• _YOUR TASK_
"ZZZ版本" is the word to look for; say how many lines of the listing below contain it, and nothing else.

• _DATA RECORDS_
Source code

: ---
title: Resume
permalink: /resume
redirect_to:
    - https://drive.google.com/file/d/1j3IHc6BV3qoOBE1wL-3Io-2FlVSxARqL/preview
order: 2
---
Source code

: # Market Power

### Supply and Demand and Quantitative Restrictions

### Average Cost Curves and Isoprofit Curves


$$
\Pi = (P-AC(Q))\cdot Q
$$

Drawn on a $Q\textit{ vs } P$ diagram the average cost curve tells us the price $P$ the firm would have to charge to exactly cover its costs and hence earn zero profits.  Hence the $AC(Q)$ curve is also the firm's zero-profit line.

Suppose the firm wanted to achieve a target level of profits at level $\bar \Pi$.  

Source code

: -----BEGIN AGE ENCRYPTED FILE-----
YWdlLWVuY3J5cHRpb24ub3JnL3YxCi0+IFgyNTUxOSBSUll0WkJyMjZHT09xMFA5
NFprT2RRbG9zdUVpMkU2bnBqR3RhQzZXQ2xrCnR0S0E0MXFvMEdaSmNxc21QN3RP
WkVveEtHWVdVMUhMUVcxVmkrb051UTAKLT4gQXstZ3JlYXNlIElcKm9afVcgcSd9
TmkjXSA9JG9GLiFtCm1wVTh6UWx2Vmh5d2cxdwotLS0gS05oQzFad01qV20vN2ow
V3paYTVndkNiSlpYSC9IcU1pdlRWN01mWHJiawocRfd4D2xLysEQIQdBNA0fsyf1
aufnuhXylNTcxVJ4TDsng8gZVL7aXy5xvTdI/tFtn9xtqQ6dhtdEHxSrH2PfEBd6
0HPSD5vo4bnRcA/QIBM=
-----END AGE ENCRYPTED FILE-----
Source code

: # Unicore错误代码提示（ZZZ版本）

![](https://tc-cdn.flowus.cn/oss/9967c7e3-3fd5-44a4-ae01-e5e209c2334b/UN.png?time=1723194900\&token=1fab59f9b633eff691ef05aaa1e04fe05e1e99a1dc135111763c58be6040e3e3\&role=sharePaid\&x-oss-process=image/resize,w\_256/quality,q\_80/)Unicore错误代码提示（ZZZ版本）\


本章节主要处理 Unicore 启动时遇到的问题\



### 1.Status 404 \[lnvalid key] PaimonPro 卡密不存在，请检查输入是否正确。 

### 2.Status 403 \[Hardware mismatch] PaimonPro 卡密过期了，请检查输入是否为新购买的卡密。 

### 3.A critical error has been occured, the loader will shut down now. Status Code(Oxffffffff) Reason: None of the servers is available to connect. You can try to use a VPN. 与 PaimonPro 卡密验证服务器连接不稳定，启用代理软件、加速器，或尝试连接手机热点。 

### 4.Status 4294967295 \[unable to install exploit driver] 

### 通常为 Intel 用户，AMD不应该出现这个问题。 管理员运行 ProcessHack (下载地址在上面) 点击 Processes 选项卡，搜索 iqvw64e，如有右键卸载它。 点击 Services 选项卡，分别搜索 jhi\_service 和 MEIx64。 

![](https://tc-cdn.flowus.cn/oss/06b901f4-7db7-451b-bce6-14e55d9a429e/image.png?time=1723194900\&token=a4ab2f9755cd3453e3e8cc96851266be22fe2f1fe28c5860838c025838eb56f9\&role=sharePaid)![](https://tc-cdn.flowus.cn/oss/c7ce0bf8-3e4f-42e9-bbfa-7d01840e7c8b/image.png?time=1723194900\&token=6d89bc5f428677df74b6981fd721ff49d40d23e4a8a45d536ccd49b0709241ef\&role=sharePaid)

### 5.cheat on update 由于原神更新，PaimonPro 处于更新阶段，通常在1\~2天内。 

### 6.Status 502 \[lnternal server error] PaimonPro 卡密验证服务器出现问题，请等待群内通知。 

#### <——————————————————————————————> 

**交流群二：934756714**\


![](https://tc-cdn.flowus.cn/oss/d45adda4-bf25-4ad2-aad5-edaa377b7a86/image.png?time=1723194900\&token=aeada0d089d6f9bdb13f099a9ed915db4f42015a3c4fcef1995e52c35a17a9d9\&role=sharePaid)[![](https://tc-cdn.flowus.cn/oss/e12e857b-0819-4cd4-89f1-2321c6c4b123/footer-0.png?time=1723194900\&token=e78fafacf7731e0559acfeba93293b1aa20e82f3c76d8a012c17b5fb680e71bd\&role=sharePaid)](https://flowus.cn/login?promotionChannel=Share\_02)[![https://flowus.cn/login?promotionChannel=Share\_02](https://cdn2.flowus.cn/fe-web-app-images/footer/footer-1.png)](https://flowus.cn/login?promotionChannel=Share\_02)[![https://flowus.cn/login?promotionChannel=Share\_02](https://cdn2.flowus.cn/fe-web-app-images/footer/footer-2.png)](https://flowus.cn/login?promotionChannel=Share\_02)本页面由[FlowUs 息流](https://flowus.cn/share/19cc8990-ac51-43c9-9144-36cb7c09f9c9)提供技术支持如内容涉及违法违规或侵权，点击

• _ANSWER SECTION_
2